Yet the emergence of Nexta is not just a fluke either, an accident produced by the events of the past few weeks. Three decades ago, I met the first leaders of the Belarusian national movement in Minsk, mostly poets, translators, and historians. Their ideas about their country, their vision of themselves as a small, peaceful, democratic European state—another Slovakia, perhaps an Estonia—were subsequently drowned out by Lukashenko’s baroque extravagance, his illiterate boasting, his insistence on maintaining Soviet-style symbols and a Soviet-style regime, up to and including an institution still called the KGB. Nevertheless, the tiny group of democratic intellectuals didn’t all leave. Like Sviatlou’s parents—one is a teacher, the other a sports journalist—they stayed in Minsk. They sent their children to the countercultural school. Thanks to the European Union’s Eastern Partnership program, they were then able to send them to study abroad. They built links with Poland, with Lithuania, with Germany, and indeed with Russia. They built a network of independent journalists, human-rights activists, and intellectuals; year after year, election cycle after election cycle, they have kept trying to win public trust. A part of why Belarusians trust Nexta is that they know that its administrators come from this milieu.

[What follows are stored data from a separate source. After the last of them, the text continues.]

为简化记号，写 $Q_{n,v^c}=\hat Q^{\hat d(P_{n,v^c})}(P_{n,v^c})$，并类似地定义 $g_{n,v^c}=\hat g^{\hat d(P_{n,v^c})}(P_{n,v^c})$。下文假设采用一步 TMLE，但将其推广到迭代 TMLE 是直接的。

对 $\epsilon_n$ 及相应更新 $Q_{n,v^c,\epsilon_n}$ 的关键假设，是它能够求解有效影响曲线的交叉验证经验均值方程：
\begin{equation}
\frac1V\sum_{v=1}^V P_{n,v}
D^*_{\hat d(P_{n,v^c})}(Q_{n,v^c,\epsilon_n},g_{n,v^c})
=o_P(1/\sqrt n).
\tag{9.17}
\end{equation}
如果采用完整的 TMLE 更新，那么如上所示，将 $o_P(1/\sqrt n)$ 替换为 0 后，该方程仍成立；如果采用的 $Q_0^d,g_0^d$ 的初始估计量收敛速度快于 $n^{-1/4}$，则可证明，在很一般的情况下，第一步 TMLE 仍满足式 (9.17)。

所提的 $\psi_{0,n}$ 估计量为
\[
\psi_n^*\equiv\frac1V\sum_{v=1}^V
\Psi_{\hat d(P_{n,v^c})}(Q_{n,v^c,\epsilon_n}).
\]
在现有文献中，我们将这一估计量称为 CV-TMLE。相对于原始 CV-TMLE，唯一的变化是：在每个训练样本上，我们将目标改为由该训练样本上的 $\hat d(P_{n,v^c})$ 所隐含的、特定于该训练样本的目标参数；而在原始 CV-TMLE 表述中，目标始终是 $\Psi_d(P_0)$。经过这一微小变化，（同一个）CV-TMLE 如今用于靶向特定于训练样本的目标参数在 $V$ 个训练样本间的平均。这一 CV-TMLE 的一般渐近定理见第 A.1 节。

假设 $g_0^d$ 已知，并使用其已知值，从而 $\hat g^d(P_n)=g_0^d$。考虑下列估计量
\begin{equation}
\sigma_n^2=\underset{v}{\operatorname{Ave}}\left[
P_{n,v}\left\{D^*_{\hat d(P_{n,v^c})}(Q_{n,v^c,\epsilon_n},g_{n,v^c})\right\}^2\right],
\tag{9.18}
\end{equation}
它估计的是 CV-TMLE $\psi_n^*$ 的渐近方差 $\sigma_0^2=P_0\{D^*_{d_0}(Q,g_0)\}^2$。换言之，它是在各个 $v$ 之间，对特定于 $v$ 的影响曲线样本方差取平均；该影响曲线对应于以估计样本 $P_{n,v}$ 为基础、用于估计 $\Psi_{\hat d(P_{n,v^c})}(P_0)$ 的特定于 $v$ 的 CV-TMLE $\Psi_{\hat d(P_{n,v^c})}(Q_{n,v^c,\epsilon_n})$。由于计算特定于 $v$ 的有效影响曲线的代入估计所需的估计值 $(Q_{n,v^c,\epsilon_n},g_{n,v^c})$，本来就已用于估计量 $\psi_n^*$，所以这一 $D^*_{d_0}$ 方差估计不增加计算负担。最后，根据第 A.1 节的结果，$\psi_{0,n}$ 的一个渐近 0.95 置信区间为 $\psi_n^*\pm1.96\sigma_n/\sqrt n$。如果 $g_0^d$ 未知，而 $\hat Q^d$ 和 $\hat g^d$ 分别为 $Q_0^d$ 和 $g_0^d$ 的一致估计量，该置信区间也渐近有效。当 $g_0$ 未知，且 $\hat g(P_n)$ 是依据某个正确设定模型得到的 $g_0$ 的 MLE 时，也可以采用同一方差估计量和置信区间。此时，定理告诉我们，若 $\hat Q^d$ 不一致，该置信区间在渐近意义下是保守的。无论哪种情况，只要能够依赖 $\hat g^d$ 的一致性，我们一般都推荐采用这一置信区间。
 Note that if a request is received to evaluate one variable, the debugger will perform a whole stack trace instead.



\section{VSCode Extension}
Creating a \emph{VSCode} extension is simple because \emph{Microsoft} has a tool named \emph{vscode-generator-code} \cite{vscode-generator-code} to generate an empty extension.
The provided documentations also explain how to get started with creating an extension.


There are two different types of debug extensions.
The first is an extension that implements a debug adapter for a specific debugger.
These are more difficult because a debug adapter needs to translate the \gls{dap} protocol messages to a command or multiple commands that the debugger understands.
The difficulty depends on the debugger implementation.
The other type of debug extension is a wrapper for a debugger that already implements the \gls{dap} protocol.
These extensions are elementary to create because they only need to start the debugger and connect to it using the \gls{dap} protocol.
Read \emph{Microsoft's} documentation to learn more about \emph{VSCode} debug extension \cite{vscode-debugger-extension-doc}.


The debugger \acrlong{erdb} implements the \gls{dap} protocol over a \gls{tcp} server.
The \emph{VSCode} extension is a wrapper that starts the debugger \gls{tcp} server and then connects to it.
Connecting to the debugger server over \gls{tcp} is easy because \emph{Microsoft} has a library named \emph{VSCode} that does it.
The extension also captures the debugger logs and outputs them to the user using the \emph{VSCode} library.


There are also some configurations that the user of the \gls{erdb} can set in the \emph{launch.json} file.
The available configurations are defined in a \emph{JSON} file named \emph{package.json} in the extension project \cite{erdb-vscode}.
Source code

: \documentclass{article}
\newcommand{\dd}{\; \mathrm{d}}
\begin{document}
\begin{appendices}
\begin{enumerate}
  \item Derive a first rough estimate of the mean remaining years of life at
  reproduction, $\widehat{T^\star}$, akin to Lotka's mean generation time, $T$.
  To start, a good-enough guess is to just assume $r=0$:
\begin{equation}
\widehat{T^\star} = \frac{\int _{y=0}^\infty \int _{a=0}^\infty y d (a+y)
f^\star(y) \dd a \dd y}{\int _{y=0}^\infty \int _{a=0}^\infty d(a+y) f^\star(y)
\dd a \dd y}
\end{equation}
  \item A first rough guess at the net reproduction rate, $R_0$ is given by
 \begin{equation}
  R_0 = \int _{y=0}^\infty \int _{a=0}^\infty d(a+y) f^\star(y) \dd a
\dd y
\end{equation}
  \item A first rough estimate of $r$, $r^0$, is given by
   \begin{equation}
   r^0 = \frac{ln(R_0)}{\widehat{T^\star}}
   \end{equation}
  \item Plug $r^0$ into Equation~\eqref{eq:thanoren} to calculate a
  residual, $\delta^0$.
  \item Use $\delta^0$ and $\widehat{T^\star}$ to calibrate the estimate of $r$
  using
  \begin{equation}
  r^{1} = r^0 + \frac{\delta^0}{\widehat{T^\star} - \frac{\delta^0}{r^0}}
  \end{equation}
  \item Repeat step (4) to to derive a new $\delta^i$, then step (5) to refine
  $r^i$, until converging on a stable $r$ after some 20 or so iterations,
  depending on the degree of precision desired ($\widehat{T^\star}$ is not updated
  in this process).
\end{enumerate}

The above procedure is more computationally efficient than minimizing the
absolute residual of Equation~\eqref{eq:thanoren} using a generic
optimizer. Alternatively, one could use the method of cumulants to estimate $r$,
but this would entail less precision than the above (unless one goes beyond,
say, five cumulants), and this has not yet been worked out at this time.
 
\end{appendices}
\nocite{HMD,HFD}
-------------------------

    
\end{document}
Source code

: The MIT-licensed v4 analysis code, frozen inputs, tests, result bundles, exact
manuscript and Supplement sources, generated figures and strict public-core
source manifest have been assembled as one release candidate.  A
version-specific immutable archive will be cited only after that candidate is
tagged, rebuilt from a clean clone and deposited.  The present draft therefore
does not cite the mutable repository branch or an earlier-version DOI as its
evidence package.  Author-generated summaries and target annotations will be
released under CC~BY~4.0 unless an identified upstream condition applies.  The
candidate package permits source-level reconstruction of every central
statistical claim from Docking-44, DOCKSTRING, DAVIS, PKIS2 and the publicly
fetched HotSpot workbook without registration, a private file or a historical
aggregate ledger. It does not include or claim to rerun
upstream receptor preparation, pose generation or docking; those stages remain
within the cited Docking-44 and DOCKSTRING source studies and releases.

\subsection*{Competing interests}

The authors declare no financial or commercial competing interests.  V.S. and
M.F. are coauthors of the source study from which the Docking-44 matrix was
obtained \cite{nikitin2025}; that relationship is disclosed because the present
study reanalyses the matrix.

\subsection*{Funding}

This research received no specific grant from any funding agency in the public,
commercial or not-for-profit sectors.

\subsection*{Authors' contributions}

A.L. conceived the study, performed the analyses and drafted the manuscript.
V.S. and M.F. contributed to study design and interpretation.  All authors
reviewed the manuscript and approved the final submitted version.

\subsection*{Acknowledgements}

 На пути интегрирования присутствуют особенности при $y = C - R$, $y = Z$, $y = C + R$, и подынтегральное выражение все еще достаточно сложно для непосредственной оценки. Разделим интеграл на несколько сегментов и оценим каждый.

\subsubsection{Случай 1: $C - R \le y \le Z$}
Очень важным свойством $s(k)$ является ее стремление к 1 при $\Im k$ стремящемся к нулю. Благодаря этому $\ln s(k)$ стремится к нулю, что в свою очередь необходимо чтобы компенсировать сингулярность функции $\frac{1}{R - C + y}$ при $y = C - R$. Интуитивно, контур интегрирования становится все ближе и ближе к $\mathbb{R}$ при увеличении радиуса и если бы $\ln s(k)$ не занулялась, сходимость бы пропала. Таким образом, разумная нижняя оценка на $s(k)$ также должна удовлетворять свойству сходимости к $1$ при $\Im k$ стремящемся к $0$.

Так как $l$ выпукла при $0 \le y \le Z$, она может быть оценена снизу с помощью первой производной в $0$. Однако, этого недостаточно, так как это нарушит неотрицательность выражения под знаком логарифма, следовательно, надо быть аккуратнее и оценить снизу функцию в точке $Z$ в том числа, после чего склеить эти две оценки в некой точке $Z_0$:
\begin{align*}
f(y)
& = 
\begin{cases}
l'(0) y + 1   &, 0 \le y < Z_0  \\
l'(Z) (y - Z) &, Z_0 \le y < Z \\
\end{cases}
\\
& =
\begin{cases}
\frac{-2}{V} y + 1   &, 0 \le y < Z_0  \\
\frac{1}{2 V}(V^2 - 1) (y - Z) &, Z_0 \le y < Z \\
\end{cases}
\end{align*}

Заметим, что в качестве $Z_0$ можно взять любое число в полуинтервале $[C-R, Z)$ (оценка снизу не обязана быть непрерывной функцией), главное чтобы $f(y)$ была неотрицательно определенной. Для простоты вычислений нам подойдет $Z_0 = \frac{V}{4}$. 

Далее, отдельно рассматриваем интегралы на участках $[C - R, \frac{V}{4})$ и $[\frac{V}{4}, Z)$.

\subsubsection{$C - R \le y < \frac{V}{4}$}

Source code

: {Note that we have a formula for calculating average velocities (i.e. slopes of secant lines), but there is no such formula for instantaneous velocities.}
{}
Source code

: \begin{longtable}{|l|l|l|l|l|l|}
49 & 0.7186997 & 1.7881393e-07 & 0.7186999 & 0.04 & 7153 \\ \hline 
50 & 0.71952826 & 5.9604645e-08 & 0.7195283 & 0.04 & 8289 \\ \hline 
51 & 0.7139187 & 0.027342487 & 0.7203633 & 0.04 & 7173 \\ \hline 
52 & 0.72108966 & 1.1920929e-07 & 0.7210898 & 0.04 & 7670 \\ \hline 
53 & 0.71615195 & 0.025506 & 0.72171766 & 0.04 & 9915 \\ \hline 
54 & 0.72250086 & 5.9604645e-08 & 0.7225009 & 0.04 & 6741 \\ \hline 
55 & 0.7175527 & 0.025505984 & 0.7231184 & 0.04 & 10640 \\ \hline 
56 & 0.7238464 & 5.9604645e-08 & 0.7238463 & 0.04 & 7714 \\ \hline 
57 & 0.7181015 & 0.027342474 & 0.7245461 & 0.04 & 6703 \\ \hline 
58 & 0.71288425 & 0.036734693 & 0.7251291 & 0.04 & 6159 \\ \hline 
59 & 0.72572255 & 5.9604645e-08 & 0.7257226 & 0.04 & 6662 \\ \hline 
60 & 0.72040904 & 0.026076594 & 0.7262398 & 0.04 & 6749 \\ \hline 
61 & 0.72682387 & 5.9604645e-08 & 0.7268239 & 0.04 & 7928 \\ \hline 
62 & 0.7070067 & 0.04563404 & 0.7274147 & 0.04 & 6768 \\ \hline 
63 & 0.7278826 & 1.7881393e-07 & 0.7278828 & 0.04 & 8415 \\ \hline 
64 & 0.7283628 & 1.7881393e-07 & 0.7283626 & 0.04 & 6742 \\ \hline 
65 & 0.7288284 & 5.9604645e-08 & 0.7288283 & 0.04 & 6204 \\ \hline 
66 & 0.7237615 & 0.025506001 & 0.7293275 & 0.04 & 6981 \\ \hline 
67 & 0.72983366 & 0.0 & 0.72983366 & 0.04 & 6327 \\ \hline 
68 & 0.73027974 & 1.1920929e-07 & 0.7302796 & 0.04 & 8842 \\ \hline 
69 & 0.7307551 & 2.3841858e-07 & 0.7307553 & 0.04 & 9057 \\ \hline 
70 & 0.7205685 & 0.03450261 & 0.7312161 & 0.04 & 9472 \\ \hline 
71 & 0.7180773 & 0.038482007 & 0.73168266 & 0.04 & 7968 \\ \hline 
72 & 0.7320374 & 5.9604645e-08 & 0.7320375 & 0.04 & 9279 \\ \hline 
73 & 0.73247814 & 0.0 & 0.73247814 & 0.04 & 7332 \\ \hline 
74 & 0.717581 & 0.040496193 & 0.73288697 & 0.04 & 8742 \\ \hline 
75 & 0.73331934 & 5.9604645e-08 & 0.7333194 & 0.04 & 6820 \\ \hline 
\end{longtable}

That backstory, those deeper ties, and that stamina for the long term may help the little group around Nexta maintain that trust during the difficult period that is probably coming next. Already, Lukashenko is seeking to portray the protesters as foreign, dangerous, violent. As of this moment—and despite the rumors—there is no visible Russian military presence in Belarus: Russian President Vladimir Putin may not even have yet decided what policy to adopt. Lukashenko has been rude and insulting to him in the past; then again, Putin famously fears a street revolution in his own country, and he may not want to see one succeed next door. But even if there are no soldiers yet, Russian-style propaganda, with its “us versus them” divisions and its fearmongering narratives, has already been deployed. Belarus state television—which has already imported some Russian journalists to replace employees who went on strike—is now showing advertisements that contrast happy, peaceful Belarus, a land of flowers and singing children, with photographs of burnt-out buildings in Syria and violent riots in the U.S. This, the advertisement says, is what will become of Belarus if Lukashenko is deposed.

This is a game that has been played before, many, many times. The goal is to break that feeling of unity, that sense of hope created by the pictures and videos of ordinary people carrying flags. Often it works. But sometimes, every so often, it doesn’t.